Когда она наклонилась к нему и опять повторила, что она здесь, — Меер Вейсман, не понимая еще, что случилось, стал шарить в воздухе руками и жаловаться, что не видит дочери.
Он ее не видел потому, что «христианский мальчик» выбил ему гирей другой глаз, вероятно, для симметрии. Впрочем, многие думают, что Меер Вейсман «сам виноват» и уже «с избытком вознагражден» за то, что никогда не может увидеть любимую дочь. Что же касается христианского мальчика, совершившего над евреем операцию с гирей, то он, конечно, не заслуживает слов укоризны. Он скорее является «жертвой».
Что ж, может быть, это и правда. Войти в жизнь с таким делом на совести. Какой ужас, если христианский мальчик поймет, что он сделал. Если же не поймет, то он, действительно, жертва, еще более несчастная. Только действительно ли это Меер Вейсман повинен в этой жертве?
Совершенно так же, как около боен, начиналась, по-видимому, трагедия дома № 13. Городовой «бляха № 148» так же, как его сослуживец, вернулся утром из города, где, вероятно, ждал ясных и точных приказаний, так же не получил их, так же явился в свой квартал и так же не мог дать другого совета, кроме: «Эй, жиды, прячьтесь по домам и сидите тихо!» И так же, как около бойни, в числе громил явились соседи из окрестных улиц и переулков.
Городовой «бляха № 148», отдав свое благожелательное распоряжение, сел на тумбу, так как ему явно больше ничего не оставалось делать, и, говорят, просидел здесь все время в качестве незаменимой натуры для какого-нибудь скульптора, который бы желал изваять эмблему величайшего из христианских праздников в городе Кишиневе.
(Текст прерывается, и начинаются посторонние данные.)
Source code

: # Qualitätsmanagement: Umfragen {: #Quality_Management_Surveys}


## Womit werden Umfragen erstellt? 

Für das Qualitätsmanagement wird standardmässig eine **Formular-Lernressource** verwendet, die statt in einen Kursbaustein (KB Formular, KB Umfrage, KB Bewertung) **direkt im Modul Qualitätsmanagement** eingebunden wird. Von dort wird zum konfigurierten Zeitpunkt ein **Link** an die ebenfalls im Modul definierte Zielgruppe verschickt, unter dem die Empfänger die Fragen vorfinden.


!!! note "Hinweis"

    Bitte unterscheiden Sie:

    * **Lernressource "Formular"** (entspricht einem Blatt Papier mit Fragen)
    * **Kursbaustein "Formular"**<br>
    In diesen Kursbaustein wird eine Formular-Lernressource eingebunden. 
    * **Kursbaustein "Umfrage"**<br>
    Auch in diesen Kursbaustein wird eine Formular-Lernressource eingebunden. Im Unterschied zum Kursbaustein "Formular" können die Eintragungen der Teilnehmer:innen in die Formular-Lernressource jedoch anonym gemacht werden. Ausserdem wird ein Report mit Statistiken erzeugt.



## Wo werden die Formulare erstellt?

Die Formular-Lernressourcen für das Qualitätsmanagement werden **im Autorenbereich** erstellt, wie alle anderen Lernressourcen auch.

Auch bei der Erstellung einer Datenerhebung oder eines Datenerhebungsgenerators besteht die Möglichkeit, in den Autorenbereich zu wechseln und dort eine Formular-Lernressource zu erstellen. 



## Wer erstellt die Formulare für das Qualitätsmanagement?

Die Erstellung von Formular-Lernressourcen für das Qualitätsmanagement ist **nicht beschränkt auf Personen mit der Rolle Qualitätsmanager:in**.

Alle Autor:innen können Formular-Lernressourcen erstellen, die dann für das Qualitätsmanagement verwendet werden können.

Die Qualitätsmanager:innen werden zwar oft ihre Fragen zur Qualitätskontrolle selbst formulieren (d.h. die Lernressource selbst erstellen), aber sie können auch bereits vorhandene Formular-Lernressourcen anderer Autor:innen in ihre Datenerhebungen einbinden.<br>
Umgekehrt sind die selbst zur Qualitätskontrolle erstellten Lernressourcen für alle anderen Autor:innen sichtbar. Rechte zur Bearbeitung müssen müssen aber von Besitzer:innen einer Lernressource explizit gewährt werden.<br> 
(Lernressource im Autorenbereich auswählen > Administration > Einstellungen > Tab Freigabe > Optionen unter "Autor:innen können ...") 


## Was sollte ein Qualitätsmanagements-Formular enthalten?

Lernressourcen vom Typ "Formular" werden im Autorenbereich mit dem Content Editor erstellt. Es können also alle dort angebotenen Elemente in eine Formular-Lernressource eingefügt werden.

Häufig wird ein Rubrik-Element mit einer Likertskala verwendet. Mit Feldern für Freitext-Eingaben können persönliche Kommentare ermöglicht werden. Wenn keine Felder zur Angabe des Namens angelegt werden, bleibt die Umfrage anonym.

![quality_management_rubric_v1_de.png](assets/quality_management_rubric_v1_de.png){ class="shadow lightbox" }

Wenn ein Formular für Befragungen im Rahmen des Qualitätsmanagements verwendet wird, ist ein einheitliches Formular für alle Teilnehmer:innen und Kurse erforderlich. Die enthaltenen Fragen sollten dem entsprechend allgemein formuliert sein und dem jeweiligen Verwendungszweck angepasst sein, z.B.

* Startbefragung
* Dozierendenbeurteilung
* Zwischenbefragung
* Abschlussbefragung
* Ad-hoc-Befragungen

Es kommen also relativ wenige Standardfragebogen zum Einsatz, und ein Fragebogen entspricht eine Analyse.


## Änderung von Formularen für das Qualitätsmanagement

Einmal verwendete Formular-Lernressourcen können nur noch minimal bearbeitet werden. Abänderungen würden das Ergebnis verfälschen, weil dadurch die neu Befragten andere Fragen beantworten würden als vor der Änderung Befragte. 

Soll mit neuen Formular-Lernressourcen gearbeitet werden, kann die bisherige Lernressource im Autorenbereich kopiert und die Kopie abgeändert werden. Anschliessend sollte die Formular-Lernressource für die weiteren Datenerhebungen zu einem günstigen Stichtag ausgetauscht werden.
А рядом в нескольких шагах от этого философа — трагедия еврейских лачуг развертывалась во всем своем стихийном ужасе. Толпа явилась около одиннадцати часов, в сопровождении двух патрулей, которые, к сожалению, тоже не имели никаких приказаний. Она состояла человек из пятидесяти или шестидесяти, и в ней легко можно было заметить добрых соседей с молдаванскими фамилиями. Говорят, они прежде всего подступили к винной лавке, с хозяином которой, впрочем, поступили довольно благодушно. Ему сказали: «Дай тридцать рублей, а то убьем». Он дал тридцать рублей и остался жив, — конечно, спрятавшись куда было можно, чтобы все-таки не быть на виду и не искушать снисходительность дикой толпы. Последняя же приступила к погрому. Площадь в несколько минут покрылась стеклом, обломками мебели и пухом.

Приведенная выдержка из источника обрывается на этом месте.